Marcel Schrötter (Moto2), Philipp Öttl (Moto3) und Markus Reiterberger (Superbike):

"Ich bin noch zu langsam", resümierte Marcel Schrötter nach den ersten offiziellen Winter-Testfahrten bei Eurosport. Tatsächlich fiel der neue Moto2-Teamkollege von Sandro Cortese mehr durch Stürze als mit schnellen Rundenzeiten auf. Vom AGR-Team gekommen, muss sich Schrötter auf viele Neuerungen einstellen und braucht "dieses Jahr etwas mehr Zeit", wie er klarstellte. Nichtsdestotrotz visiert der 24-Jährige früher oder später Top-3-Ergebnisse an: "Ich denke, dass Podiumsplatzierungen realistisch sind."

Große Ambitionen hat Philipp Öttl. Der 20-Jährige wurde trotz Verletzungspause in der vergangenen Moto3-Saison Zwölfter und verpasste zweimal nur haarscharf das Podium. In diesem Jahr soll es konstant weit nach vorne gehen.
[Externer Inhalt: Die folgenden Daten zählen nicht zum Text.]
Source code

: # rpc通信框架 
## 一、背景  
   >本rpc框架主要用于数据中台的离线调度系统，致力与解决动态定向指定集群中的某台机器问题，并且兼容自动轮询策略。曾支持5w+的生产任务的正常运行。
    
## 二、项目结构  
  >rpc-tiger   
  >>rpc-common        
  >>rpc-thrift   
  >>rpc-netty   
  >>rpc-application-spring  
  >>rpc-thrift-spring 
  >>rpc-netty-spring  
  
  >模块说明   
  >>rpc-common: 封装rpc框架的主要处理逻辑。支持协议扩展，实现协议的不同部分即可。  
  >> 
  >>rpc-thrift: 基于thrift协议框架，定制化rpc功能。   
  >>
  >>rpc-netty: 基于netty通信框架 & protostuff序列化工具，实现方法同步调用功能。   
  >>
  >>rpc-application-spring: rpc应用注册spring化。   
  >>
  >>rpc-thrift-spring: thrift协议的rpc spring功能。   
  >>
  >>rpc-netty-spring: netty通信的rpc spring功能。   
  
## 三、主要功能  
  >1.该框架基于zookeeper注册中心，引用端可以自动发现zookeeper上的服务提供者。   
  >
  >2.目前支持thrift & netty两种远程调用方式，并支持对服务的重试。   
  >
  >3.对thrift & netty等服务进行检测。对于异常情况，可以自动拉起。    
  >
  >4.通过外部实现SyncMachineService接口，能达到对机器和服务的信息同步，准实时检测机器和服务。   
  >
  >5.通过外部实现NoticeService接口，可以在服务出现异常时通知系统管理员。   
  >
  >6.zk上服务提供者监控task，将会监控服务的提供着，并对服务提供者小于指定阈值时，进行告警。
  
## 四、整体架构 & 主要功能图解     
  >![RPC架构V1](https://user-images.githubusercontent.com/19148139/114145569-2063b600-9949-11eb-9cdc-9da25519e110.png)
Siege sind das Ziel. "Philipp ist bereit dafür", prophezeite Christian Korntner, Projektleiter von Öttls Rennstall KTM: "Wir zählen voll auf ihn. Wir setzen das eigentlich auch voraus, dass er vorne dabei ist." Hält Öttl dem Druck Stand, könnten also gute Ergebnisse an der Tagesordnung sein - und die Moto2 im nächsten Jahr winken.

Bradl ist nicht der einzige deutsche Starter in der Superbike-WM. Mit Markus Reiterberger hat der Neuankömmling einen Landsmann an seiner Seite, der schon vier Saisons in dieser Serie bestritten hat. Der BMW-Pilot wurde 2016 Gesamt-16., in diesem Jahr soll es trotz schwachem Saisonstart etwas weiter nach vorne gehen. Messlatte ist Teamkollege Jordi Torres, der aktuell auf einem starken siebten Platz rangiert.